Your reply should be one number: how many lines of the records below contain the string "discussion".

(Records from a data collection)
——————
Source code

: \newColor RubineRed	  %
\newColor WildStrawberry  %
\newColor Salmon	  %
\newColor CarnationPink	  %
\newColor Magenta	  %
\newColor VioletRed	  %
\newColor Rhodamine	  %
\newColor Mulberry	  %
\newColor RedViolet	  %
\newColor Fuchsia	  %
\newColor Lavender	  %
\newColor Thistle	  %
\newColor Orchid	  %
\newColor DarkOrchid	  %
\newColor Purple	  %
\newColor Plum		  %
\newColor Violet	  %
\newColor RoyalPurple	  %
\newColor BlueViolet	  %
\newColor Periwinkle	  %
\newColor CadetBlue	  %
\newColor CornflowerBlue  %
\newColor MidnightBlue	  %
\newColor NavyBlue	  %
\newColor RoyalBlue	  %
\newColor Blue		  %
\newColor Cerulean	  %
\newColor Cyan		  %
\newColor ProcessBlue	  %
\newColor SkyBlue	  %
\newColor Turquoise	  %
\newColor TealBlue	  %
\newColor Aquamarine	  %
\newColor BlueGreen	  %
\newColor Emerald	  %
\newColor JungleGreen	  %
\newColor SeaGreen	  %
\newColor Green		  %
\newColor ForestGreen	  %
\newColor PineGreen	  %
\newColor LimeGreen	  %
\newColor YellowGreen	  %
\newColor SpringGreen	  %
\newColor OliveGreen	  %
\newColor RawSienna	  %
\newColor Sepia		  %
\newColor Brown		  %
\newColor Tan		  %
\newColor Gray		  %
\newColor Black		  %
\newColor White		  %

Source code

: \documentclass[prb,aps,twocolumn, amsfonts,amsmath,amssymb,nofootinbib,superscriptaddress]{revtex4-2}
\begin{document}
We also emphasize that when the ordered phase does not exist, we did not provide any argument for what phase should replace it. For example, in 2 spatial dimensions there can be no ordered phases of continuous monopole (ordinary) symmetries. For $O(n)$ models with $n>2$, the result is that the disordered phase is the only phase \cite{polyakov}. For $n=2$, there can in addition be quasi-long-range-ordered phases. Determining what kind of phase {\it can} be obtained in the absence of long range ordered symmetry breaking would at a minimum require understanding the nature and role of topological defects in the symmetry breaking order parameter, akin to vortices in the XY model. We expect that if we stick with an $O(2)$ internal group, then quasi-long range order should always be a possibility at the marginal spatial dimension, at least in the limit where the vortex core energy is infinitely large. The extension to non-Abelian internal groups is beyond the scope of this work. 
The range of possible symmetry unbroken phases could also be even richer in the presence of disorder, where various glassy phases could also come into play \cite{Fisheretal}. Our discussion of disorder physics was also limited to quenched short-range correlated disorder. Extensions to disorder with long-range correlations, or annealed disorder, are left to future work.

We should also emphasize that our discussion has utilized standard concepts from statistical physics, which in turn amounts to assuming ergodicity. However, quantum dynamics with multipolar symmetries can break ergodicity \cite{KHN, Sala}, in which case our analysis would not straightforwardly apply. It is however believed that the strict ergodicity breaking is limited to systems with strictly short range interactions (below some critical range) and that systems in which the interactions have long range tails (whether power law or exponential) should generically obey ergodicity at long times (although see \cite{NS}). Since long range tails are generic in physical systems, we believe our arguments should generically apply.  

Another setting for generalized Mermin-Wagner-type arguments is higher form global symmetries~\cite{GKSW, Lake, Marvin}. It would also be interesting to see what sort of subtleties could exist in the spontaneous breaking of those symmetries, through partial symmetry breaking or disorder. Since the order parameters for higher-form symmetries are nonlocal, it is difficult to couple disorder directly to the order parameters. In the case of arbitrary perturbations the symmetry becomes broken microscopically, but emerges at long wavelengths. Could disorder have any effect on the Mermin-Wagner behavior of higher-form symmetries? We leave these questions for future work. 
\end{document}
——————
## RESPONSE BOX
2